## Directions
If a line below includes the string "Mismatch", copy it.

Records excerpted from a collection

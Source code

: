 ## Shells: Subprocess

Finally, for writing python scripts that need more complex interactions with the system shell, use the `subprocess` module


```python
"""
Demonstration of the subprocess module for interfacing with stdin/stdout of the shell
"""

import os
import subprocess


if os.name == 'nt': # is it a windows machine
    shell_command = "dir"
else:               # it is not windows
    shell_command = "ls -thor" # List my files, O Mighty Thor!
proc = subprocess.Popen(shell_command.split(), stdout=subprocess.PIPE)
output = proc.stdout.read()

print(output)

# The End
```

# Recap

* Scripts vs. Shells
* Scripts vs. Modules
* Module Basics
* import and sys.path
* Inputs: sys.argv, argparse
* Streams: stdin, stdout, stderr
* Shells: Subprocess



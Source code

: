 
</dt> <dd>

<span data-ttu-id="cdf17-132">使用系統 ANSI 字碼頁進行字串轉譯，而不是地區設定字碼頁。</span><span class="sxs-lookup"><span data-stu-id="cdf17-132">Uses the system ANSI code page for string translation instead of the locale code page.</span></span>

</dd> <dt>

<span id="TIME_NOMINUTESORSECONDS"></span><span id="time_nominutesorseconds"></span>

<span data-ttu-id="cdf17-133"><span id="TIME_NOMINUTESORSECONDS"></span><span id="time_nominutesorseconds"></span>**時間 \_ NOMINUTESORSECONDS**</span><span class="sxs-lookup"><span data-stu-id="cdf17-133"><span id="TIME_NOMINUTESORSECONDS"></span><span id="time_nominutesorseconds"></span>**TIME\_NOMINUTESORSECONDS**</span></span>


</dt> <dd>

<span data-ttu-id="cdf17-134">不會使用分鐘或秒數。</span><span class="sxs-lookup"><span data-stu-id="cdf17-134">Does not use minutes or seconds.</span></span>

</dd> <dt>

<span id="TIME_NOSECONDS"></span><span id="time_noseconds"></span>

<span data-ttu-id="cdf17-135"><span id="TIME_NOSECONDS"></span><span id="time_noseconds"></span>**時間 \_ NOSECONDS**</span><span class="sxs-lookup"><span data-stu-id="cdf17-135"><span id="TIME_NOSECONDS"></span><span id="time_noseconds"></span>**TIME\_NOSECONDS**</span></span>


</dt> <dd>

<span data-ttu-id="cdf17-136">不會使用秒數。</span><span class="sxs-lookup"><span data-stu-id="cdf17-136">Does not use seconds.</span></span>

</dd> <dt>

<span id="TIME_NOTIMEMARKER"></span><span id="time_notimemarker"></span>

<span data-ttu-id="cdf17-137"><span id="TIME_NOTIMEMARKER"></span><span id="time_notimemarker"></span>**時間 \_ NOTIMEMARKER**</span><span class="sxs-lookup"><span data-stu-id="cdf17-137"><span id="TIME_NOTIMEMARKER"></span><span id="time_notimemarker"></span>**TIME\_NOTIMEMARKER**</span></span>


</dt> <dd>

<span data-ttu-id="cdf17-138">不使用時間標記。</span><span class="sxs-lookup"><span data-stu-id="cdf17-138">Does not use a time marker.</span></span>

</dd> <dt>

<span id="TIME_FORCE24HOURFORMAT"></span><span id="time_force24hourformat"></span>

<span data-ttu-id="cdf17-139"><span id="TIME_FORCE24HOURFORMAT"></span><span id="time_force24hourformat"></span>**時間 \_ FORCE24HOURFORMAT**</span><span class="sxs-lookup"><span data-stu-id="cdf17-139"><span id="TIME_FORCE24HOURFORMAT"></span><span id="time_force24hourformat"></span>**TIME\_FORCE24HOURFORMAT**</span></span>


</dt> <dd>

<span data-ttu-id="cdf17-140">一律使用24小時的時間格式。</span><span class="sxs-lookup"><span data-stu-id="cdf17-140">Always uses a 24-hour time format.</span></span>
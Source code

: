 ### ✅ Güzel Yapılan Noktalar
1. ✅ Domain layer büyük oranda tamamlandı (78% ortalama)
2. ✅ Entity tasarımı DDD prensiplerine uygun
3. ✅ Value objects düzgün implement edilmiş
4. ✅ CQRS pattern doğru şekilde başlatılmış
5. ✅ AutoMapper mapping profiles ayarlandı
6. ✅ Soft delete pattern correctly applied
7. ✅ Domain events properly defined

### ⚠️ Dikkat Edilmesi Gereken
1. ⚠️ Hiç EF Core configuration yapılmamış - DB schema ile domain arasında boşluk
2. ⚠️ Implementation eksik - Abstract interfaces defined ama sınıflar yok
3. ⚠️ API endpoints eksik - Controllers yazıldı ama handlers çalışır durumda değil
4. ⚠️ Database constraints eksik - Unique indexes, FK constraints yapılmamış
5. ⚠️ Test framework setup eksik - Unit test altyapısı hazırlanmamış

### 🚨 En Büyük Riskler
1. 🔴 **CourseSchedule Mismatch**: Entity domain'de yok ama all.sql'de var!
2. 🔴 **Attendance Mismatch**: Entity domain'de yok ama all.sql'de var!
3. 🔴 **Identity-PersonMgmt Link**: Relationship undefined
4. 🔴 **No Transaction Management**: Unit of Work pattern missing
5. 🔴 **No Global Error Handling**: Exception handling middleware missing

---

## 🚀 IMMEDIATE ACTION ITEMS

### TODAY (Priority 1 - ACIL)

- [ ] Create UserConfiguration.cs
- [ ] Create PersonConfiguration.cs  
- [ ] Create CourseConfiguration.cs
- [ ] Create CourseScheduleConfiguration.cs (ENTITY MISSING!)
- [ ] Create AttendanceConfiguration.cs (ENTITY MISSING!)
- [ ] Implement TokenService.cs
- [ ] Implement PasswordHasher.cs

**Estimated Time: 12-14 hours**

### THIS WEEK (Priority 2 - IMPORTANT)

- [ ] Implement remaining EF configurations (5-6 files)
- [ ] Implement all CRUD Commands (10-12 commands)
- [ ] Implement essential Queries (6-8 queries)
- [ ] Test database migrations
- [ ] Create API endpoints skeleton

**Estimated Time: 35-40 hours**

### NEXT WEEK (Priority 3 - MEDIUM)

## Expected answer
1. 🔴 **CourseSchedule Mismatch**: Entity domain'de yok ama all.sql'de var!
2. 🔴 **Attendance Mismatch**: Entity domain'de yok ama all.sql'de var!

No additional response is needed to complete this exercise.